Glossary
What is PCIe Gen5?: rawcompute.in Glossary
PCIe Gen5 is the fifth generation of the PCI Express interface standard, doubling per-lane bandwidth to 32 GT/s and delivering up to 64 GB/s through an x16 slot.
PCIe (Peripheral Component Interconnect Express) Gen5, ratified by PCI-SIG in 2019 and widely deployed from 2022, doubles the per-lane transfer rate from Gen4’s 16 GT/s to 32 GT/s. A full x16 link delivers approximately 64 GB/s of unidirectional bandwidth (128 GB/s bidirectional). PCIe Gen5 is the host-to-device interconnect used in current-generation servers for attaching GPUs, NVMe SSDs, InfiniBand HCAs, and 100/200/400 GbE network adapters.
For GPU servers, PCIe Gen5 x16 provides the connection between the host CPU and the GPU (or GPU baseboard in SXM5 configurations). While NVLink handles GPU-to-GPU traffic, PCIe carries CPU-to-GPU data transfers, including dataset loading and model checkpoint I/O. PCIe Gen5 is also the interface used by PCIe-form-factor GPUs (H100 PCIe, L40S), which connect directly to the motherboard’s expansion slots.
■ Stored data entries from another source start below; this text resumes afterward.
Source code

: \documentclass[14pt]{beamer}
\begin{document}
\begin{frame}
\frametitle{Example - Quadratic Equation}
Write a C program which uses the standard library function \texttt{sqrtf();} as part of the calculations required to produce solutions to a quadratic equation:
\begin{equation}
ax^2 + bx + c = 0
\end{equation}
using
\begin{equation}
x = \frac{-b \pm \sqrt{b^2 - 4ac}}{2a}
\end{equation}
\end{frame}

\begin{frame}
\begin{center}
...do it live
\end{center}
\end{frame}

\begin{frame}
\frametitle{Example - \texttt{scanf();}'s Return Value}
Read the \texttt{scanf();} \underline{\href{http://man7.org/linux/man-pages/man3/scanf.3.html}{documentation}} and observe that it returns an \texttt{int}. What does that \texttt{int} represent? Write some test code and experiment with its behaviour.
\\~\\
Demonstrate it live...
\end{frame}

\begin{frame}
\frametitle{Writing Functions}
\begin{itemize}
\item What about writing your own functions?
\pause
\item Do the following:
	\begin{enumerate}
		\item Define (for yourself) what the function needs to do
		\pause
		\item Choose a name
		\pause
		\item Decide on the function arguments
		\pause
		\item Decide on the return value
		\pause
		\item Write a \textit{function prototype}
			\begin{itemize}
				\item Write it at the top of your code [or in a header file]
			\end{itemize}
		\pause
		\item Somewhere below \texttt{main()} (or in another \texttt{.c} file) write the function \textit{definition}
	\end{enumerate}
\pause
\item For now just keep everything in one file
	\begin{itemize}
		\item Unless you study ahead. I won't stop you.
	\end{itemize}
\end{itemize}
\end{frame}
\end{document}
Why it matters when buying hardware
When configuring a GPU server, ensure the motherboard and CPU support PCIe Gen5. Running a Gen5 GPU in a Gen4 slot halves the host-to-GPU bandwidth, which can bottleneck data loading for training workloads. Similarly, PCIe Gen5 NVMe drives paired with a Gen4 controller will be limited to Gen4 speeds. Both AMD EPYC 9004 (Genoa) and Intel Xeon Scalable 4th/5th Gen support PCIe Gen5 natively. Verify lane allocation. Some motherboards share PCIe lanes between GPU slots and M.2 slots, reducing available bandwidth.